Cepharanthine hydrochloride degrades polyglutamine-expanded androgen receptor proteins through an autophagy pathway in neuron cells.

Cepharanthine is a biscoclaurine alkaloid extracted from Stephania cepharantha that has a variety of biological activities in multiple diseases. Spinal and bulbar muscular atrophy (SBMA) is a late-onset neurodegenerative neuromuscular disease without effective therapy, and the protein toxicity of androgen-dependent polyglutamine-expanded androgen receptor is thought to contribute to its etiology. To determine the therapeutic potential of cepharanthine in SBMA, a murine neuron cell model of SBMA was set up, bearing the human polyglutamine-expanded androgen receptor gene with the Tet-On system. Using this model, we found that the semi-synthetic cepharanthine derivative, cepharanthine hydrochloride (CH), decreased protein levels of polyglutamine-expanded androgen receptor in the cytoplasm and nucleus.

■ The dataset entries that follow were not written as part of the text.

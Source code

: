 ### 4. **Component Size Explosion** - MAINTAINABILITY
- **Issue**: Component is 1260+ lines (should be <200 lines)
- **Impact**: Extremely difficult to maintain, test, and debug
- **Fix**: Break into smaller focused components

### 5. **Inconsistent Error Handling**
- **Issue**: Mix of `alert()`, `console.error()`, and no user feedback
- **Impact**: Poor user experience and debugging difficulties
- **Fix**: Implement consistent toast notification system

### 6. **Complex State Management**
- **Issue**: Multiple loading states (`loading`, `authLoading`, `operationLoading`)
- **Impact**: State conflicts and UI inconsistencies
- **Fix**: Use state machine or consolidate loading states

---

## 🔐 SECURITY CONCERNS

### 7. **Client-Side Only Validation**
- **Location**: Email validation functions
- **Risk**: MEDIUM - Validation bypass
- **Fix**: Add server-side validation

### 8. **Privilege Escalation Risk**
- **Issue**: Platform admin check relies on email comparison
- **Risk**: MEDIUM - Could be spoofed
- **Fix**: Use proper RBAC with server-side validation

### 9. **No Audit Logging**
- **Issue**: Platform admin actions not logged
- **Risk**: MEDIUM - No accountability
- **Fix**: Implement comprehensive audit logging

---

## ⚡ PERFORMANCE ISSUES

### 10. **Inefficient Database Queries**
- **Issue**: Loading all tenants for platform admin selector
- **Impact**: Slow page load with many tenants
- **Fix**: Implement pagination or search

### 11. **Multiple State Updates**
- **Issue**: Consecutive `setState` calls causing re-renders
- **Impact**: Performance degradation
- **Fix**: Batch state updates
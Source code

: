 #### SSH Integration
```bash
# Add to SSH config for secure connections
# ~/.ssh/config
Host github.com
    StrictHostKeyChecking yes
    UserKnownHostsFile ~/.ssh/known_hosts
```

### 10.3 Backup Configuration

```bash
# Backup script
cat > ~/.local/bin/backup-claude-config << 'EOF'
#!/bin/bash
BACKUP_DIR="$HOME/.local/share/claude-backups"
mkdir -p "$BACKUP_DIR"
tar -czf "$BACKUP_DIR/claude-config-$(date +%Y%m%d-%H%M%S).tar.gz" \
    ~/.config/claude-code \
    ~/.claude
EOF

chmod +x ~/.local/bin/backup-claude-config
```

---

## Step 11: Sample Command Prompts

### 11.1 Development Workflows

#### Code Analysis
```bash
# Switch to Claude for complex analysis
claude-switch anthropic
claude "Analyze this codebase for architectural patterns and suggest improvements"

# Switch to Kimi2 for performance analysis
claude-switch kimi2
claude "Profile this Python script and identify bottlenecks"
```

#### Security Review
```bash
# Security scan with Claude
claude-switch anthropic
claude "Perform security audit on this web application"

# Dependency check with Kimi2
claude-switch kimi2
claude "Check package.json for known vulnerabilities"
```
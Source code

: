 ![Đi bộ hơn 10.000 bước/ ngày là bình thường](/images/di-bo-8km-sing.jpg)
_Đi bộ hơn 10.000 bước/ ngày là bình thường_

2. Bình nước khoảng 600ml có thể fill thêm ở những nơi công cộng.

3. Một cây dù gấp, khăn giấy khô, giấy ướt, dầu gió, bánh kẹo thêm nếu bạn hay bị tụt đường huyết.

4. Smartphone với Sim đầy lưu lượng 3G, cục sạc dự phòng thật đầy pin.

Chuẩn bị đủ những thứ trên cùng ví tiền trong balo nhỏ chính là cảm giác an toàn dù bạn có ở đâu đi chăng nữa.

Mechanically, CH induced intact autophagy flux and enhanced the clearance of cytoplasmic polyglutamine-expanded androgen receptor, which is different from ubiquitin/proteasome degradation of wild-type androgen receptor. Autophagy induced by CH exhibited cellular protective effects against cytotoxicity of mutant androgen receptor as shown by reduced apoptotic marker and apoptotic cell count. Additionally, activities of cell energy sensor-AMPK signal and intracellular ATP were diminished under CH treatment. In conclusion, this study showed that CH degraded polyglutamine-expanded androgen receptor proteins through an autophagy pathway in neuron cells, resulting in cellular protective effects against toxicity of polyQ expanded proteins. These findings may provide new strategies for the treatment of SBMA and other autophagy-related diseases. Furthermore, the clinical safety and compliance of cepharanthine may make it preferable to current autophagy inducers that may cause undesirable side effects in the treatment of autophagy-related diseases.